Could you find every line in the entries below that holds the word "approx" and copy it?

Materials provided START

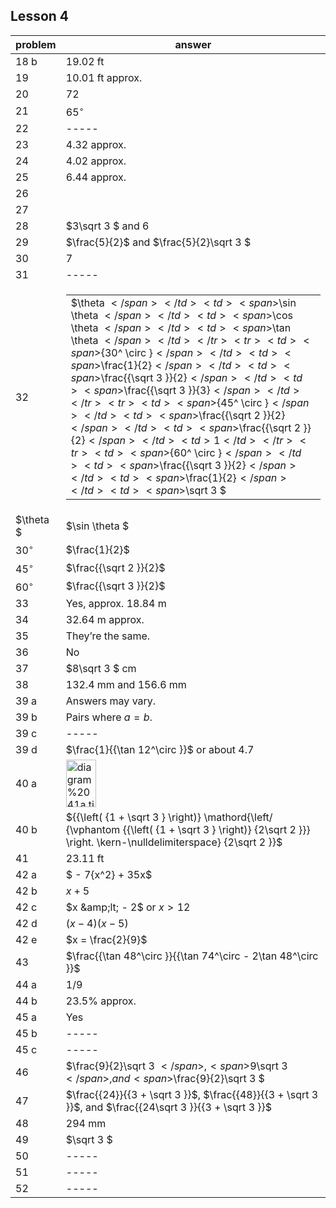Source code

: 
## Lesson 4 


|problem|answer|
|-------|------|
|18 b|19.02 ft|
|19|10.01 ft approx.|
|20|72|
|21|<span>${65^ \circ }$</span>|
|22|-----|
|23|4.32 approx.|
|24|4.02 approx.|
|25|6.44 approx.|
|26|<br>|
|27|<br>|
|28|<span>$3\sqrt 3 $</span> and 6|
|29|<span>$\frac{5}{2}$</span> and <span>$\frac{5}{2}\sqrt 3 $</span>|
|30|7|
|31|-----|
|32|<table id="table-6"> <tbody> <tr> <td> <span>$\theta $</span> </td> <td> <span>$\sin \theta $</span> </td> <td> <span>$\cos \theta $</span> </td> <td> <span>$\tan \theta $</span> </td> </tr> <tr> <td> <span>${30^ \circ }$</span> </td> <td> <span>$\frac{1}{2}$</span> </td> <td> <span>$\frac{{\sqrt 3 }}{2}$</span> </td> <td> <span>$\frac{{\sqrt 3 }}{3}$</span> </td> </tr> <tr> <td> <span>${45^ \circ }$</span> </td> <td> <span>$\frac{{\sqrt 2 }}{2}$</span> </td> <td> <span>$\frac{{\sqrt 2 }}{2}$</span> </td> <td> 1 </td> </tr> <tr> <td> <span>${60^ \circ }$</span> </td> <td> <span>$\frac{{\sqrt 3 }}{2}$</span> </td> <td> <span>$\frac{1}{2}$</span> </td> <td> <span>$\sqrt 3 $</span> </td> </tr> </tbody> </table>|
|$\theta $|<span>$\sin \theta $</span>|
|${30^ \circ }$|<span>$\frac{1}{2}$</span>|
|${45^ \circ }$|<span>$\frac{{\sqrt 2 }}{2}$</span>|
|${60^ \circ }$|<span>$\frac{{\sqrt 3 }}{2}$</span>|
|33|Yes, approx. 18.84 m|
|34|32.64 m approx.|
|35|They’re the same.|
|36|No|
|37|<span>$8\sqrt 3 $</span> cm|
|38|132.4 mm and 156.6 mm|
|39 a|Answers may vary.|
|39 b|Pairs where <span>$a = b$</span>.|
|39 c|-----|
|39 d|<span>$\frac{1}{{\tan 12^\circ }}$</span> or about 4.7|
|40 a|<img class="image" width="48" height="76" src="9-3-answers-web-images/diagram%2041a.tif" alt="diagram%2041a.tif">|
|40 b|<span>${{\left( {1 + \sqrt 3 } \right)} \mathord{\left/ {\vphantom {{\left( {1 + \sqrt 3 } \right)} {2\sqrt 2 }}} \right. \kern-\nulldelimiterspace} {2\sqrt 2 }}$</span>|
|41|23.11 ft|
|42 a|<span>$ - 7{x^2} + 35x$</span>|
|42 b|<span>$x + 5$</span>|
|42 c|<span>$x &amp;lt; - 2$</span> or <span>$x > 12$</span>|
|42 d|<span>$(x - 4)(x - 5)$</span>|
|42 e|<span>$x = \frac{2}{9}$</span>|
|43|<span>$\frac{{\tan 48^\circ }}{{\tan 74^\circ - 2\tan 48^\circ }}$</span>|
|44 a|<span>$1/9$</span>|
|44 b|23.5% approx.|
|45 a|Yes|
|45 b|-----|
|45 c|-----|
|46|<span>$\frac{9}{2}\sqrt 3 $</span>, <span>$9\sqrt 3 $</span>, and <span>$\frac{9}{2}\sqrt 3 $</span>|
|47|<span>$\frac{{24}}{{3 + \sqrt 3 }}$</span>, <span>$\frac{{48}}{{3 + \sqrt 3 }}$</span>, and <span>$\frac{{24\sqrt 3 }}{{3 + \sqrt 3 }}$</span>|
|48|294 mm|
|49|<span>$\sqrt 3 $</span>|
|50|-----|
|51|-----|
|52|-----|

Materials provided END

→ **Expected output**:
|19|10.01 ft approx.|
|23|4.32 approx.|
|24|4.02 approx.|
|25|6.44 approx.|
|33|Yes, approx. 18.84 m|
|34|32.64 m approx.|
|44 b|23.5% approx.|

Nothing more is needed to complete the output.